CONTRACTORS have been sorting through Salisbury householders’ rubbish to check whether they are recycling enough.

But Wiltshire Council denies they were prying or invading people’s privacy.

It says they were simply carrying out surveys to assess what was being thrown away in general, and not examining what was in any single bin.

The former Salisbury District Council was among 87 authorities identified in a Daily Telegraph article as having secretly “snooped” through bins.

Conservative Party local government spokesman, Caroline Spelman, accused them of spying, and said a Tory government would outlaw the practice.

But Andy Conn, Wiltshire’s head of waste management, insisted: “We are not interested in what’s in individual people’s rubbish. That remains private.”

He said that, since 2005, he had worked with the district councils in Salisbury and west Wiltshire to organise eight surveys carried out by contractors. “In Wiltshire, we spend more than £25million a year collecting and managing waste,” he explained.

“We would like to do that on the basis of reasonably sound knowledge of what we are dealing with, rather than guesswork.

“We are having to make changes to services to meet government targets on recycling, and we need to understand what recyclable waste we are dealing with. It’s ‘market research’ really.”

Mr Conn said the survey team collected rubbish from 90 households in each district, from streets chosen to give a cross-section of the population.

They went out ahead of the usual bin crews on the normal collection days, and chose the bins at random. People were not warned, because they might have changed what they put in their bins.

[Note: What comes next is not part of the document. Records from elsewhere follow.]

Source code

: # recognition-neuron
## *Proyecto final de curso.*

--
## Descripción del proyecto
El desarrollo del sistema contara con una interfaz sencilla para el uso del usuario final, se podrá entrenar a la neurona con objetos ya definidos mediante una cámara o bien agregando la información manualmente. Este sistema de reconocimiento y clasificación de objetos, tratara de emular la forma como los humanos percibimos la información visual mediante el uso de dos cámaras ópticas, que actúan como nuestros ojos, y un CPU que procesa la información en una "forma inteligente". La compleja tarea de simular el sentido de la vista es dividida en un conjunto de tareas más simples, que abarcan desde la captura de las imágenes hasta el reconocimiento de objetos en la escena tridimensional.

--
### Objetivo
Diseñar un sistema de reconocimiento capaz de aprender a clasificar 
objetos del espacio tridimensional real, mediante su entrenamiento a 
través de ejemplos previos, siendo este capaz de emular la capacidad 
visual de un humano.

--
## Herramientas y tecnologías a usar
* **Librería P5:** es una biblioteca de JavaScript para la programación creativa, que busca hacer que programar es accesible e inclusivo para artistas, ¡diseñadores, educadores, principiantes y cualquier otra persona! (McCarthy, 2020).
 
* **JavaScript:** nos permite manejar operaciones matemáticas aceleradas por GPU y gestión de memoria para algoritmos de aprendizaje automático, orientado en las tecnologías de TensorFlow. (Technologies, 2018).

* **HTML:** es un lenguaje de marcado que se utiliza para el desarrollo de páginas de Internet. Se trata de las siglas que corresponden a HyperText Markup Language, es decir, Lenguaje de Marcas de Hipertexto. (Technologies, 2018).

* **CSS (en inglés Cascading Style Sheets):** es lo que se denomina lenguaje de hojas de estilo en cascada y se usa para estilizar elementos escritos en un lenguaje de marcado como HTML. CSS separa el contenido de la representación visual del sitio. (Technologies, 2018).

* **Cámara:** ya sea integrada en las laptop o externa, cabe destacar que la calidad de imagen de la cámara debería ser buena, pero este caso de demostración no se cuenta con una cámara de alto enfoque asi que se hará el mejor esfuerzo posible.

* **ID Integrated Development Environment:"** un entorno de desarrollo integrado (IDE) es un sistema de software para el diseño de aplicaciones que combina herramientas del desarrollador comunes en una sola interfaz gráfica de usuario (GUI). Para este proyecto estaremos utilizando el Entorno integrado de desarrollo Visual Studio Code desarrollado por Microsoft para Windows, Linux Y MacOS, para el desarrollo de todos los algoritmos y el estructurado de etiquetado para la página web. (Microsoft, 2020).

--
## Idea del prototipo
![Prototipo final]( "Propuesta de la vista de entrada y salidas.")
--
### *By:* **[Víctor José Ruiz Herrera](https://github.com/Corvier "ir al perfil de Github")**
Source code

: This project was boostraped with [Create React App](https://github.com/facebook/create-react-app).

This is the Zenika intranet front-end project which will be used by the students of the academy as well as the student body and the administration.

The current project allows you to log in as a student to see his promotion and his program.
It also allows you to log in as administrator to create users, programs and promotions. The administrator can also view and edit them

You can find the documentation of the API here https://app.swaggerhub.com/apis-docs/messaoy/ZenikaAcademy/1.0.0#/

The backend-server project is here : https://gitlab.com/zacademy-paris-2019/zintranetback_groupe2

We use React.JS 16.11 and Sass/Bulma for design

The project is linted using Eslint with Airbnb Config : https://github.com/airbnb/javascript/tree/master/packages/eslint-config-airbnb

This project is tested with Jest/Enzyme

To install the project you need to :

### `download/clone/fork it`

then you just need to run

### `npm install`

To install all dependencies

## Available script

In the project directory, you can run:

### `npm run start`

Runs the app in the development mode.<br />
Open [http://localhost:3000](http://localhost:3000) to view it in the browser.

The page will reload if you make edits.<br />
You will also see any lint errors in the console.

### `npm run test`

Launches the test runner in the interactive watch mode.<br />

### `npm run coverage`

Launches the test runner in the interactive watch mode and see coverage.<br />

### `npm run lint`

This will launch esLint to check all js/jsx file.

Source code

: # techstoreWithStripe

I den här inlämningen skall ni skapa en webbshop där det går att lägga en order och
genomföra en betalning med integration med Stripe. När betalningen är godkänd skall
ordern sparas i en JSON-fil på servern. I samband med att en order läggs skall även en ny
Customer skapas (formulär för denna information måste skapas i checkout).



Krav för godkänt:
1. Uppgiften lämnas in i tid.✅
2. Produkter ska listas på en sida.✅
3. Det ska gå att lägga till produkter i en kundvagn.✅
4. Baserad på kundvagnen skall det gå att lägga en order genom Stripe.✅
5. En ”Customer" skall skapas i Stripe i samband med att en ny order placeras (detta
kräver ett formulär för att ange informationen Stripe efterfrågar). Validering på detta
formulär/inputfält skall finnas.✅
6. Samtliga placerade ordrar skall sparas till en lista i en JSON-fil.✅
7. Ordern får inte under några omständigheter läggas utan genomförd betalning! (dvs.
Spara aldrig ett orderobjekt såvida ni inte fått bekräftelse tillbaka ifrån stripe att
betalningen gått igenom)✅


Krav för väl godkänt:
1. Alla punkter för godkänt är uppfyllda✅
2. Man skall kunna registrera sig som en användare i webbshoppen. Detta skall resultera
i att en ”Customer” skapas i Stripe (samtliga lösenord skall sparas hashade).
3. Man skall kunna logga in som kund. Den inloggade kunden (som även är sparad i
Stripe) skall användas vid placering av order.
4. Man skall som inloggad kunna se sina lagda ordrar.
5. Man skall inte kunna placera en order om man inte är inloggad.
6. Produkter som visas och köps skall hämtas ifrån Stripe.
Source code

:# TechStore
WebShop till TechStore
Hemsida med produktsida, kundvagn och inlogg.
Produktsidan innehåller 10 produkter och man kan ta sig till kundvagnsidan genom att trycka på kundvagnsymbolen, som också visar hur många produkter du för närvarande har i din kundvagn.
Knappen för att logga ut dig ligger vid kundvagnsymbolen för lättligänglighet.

“As soon as waste was emptied into the vehicle it was mixed with all the other waste in the sample, so it was anonymous”, he explained.

It was taken away for sorting by hand, and then weighing.

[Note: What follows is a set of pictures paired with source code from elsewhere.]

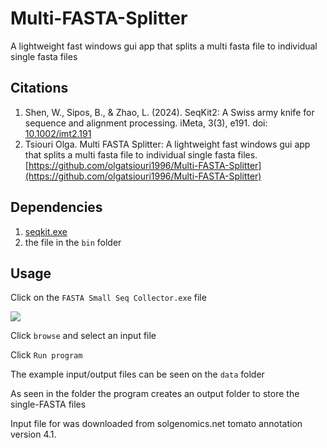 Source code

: # Multi-FASTA-Splitter

A lightweight fast windows gui app that splits a multi fasta file to individual single fasta files  

## Citations

1. Shen, W., Sipos, B., & Zhao, L. (2024). SeqKit2: A Swiss army knife for sequence and alignment processing. iMeta, 3(3), e191. doi: [10.1002/imt2.191](https://doi.org/10.1002/imt2.191)
2. Tsiouri Olga. Multi FASTA Splitter: A lightweight fast windows gui app that splits a multi fasta file to individual single fasta files.[https://github.com/olgatsiouri1996/Multi-FASTA-Splitter](https://github.com/olgatsiouri1996/Multi-FASTA-Splitter)

## Dependencies

1. [seqkit.exe](INSTALL.md)
3. the file in the `bin` folder

## Usage 

Click on the `FASTA Small Seq Collector.exe` file

![](img/1.png)

Click `browse` and select an input file

Click `Run program`

The example input/output files can be seen on the `data` folder

As seen in the folder the program creates an output folder to store the single-FASTA files

Input file for was downloaded from solgenomics.net tomato annotation version 4.1.
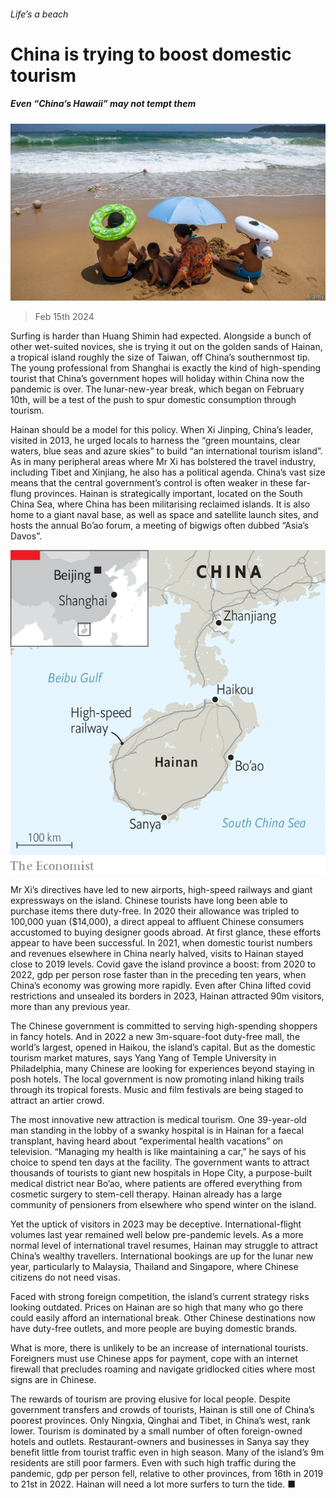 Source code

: ###### Life’s a beach

# China is trying to boost domestic tourism 

##### Even “China’s Hawaii” may not tempt them 

![image](images/20240217_CNP001.jpg) 

> Feb 15th 2024 

Surfing is harder than Huang Shimin had expected. Alongside a bunch of other wet-suited novices, she is trying it out on the golden sands of Hainan, a tropical island roughly the size of Taiwan, off China’s southernmost tip. The young professional from Shanghai is exactly the kind of high-spending tourist that China’s government hopes will holiday within China now the pandemic is over. The lunar-new-year break, which began on February 10th, will be a test of the push to spur domestic consumption through tourism.

Hainan should be a model for this policy. When Xi Jinping, China’s leader, visited in 2013, he urged locals to harness the “green mountains, clear waters, blue seas and azure skies” to build “an international tourism island”. As in many peripheral areas where Mr Xi has bolstered the travel industry, including Tibet and Xinjiang, he also has a political agenda. China’s vast size means that the central government’s control is often weaker in these far-flung provinces. Hainan is strategically important, located on the South China Sea, where China has been militarising reclaimed islands. It is also home to a giant naval base, as well as space and satellite launch sites, and hosts the annual Bo’ao forum, a meeting of bigwigs often dubbed “Asia’s Davos”.

![image](images/20240217_CNM998.png) 


Mr Xi’s directives have led to new airports, high-speed railways and giant expressways on the island. Chinese tourists have long been able to purchase items there duty-free. In 2020 their allowance was tripled to 100,000 yuan ($14,000), a direct appeal to affluent Chinese consumers accustomed to buying designer goods abroad. At first glance, these efforts appear to have been successful. In 2021, when domestic tourist numbers and revenues elsewhere in China nearly halved, visits to Hainan stayed close to 2019 levels. Covid gave the island province a boost: from 2020 to 2022, gdp per person rose faster than in the preceding ten years, when China’s economy was growing more rapidly. Even after China lifted covid restrictions and unsealed its borders in 2023, Hainan attracted 90m visitors, more than any previous year.

The Chinese government is committed to serving high-spending shoppers in fancy hotels. And in 2022 a new 3m-square-foot duty-free mall, the world’s largest, opened in Haikou, the island’s capital. But as the domestic tourism market matures, says Yang Yang of Temple University in Philadelphia, many Chinese are looking for experiences beyond staying in posh hotels. The local government is now promoting inland hiking trails through its tropical forests. Music and film festivals are being staged to attract an artier crowd. 

The most innovative new attraction is medical tourism. One 39-year-old man standing in the lobby of a swanky hospital is in Hainan for a faecal transplant, having heard about “experimental health vacations” on television. “Managing my health is like maintaining a car,” he says of his choice to spend ten days at the facility. The government wants to attract thousands of tourists to giant new hospitals in Hope City, a purpose-built medical district near Bo’ao, where patients are offered everything from cosmetic surgery to stem-cell therapy. Hainan already has a large community of pensioners from elsewhere who spend winter on the island. 

Yet the uptick of visitors in 2023 may be deceptive. International-flight volumes last year remained well below pre-pandemic levels. As a more normal level of international travel resumes, Hainan may struggle to attract China’s wealthy travellers. International bookings are up for the lunar new year, particularly to Malaysia, Thailand and Singapore, where Chinese citizens do not need visas.

Faced with strong foreign competition, the island’s current strategy risks looking outdated. Prices on Hainan are so high that many who go there could easily afford an international break. Other Chinese destinations now have duty-free outlets, and more people are buying domestic brands. 

What is more, there is unlikely to be an increase of international tourists. Foreigners must use Chinese apps for payment, cope with an internet firewall that precludes roaming and navigate gridlocked cities where most signs are in Chinese. 

 The rewards of tourism are proving elusive for local people. Despite government transfers and crowds of tourists, Hainan is still one of China’s poorest provinces. Only Ningxia, Qinghai and Tibet, in China’s west, rank lower. Tourism is dominated by a small number of often foreign-owned hotels and outlets. Restaurant-owners and businesses in Sanya say they benefit little from tourist traffic even in high season. Many of the island’s 9m residents are still poor farmers. Even with such high traffic during the pandemic, gdp per person fell, relative to other provinces, from 16th in 2019 to 21st in 2022. Hainan will need a lot more surfers to turn the tide. ■


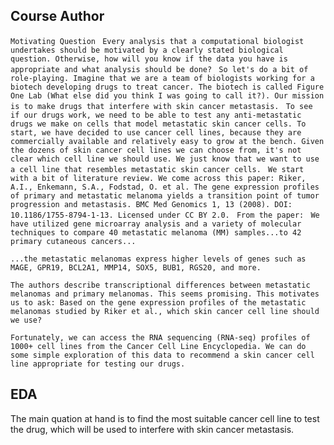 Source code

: ## Course Author
`Motivating Question
`
`Every analysis that a computational biologist undertakes should be motivated by a clearly stated biological question. Otherwise, how will you know if the data you have is appropriate and what analysis should be done?
`
`So let's do a bit of role-playing. Imagine that we are a team of biologists working for a biotech developing drugs to treat cancer. The biotech is called Figure One Lab (What else did you think I was going to call it?). Our mission is to make drugs that interfere with skin cancer metastasis.
`
`To see if our drugs work, we need to be able to test any anti-metastatic drugs we make on cells that model metastatic skin cancer cells. To start, we have decided to use cancer cell lines, because they are commercially available and relatively easy to grow at the bench. Given the dozens of skin cancer cell lines we can choose from, it's not clear which cell line we should use. We just know that we want to use a cell line that resembles metastatic skin cancer cells.
`
`We start with a bit of literature review. We come across this paper: Riker, A.I., Enkemann, S.A., Fodstad, O. et al. The gene expression profiles of primary and metastatic melanoma yields a transition point of tumor progression and metastasis. BMC Med Genomics 1, 13 (2008). DOI: 10.1186/1755-8794-1-13. Licensed under CC BY 2.0.
`
`From the paper:
`
`We have utilized gene microarray analysis and a variety of molecular techniques to compare 40 metastatic melanoma (MM) samples...to 42 primary cutaneous cancers...`

`...the metastatic melanomas express higher levels of genes such as MAGE, GPR19, BCL2A1, MMP14, SOX5, BUB1, RGS20, and more.`

`The authors describe transcriptional differences between metastatic melanomas and primary melanomas. This seems promising. This motivates us to ask: Based on the gene expression profiles of the metastatic melanomas studied by Riker et al., which skin cancer cell line should we use?`

`Fortunately, we can access the RNA sequencing (RNA-seq) profiles of 1000+ cell lines from the Cancer Cell Line Encyclopedia. We can do some simple exploration of this data to recommend a skin cancer cell line appropriate for testing our drugs.` 

## EDA
The main quation at hand is to find the most suitable cancer cell line to test the drug, which will be used to interfere with skin cancer metastasis.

“In the last Salisbury survey, 14.6 per cent of the sample was paper, which was not making its way into the recycling collections,” he said. “We need to get that message across.

“Only four per cent was glass.

Food waste was the big one, at 22 per cent.

“All this gives us an overview of where to target information to get people to recycle more or minimise waste more.”

There are no more surveys planned in the foreseeable future, he added.

“But it’s really important for people to play by the rules, sort things properly, and put the right stuff in the recycling collections. Rubbish is a commodity, and if recycling loads are contaminated the buyers will reject them.”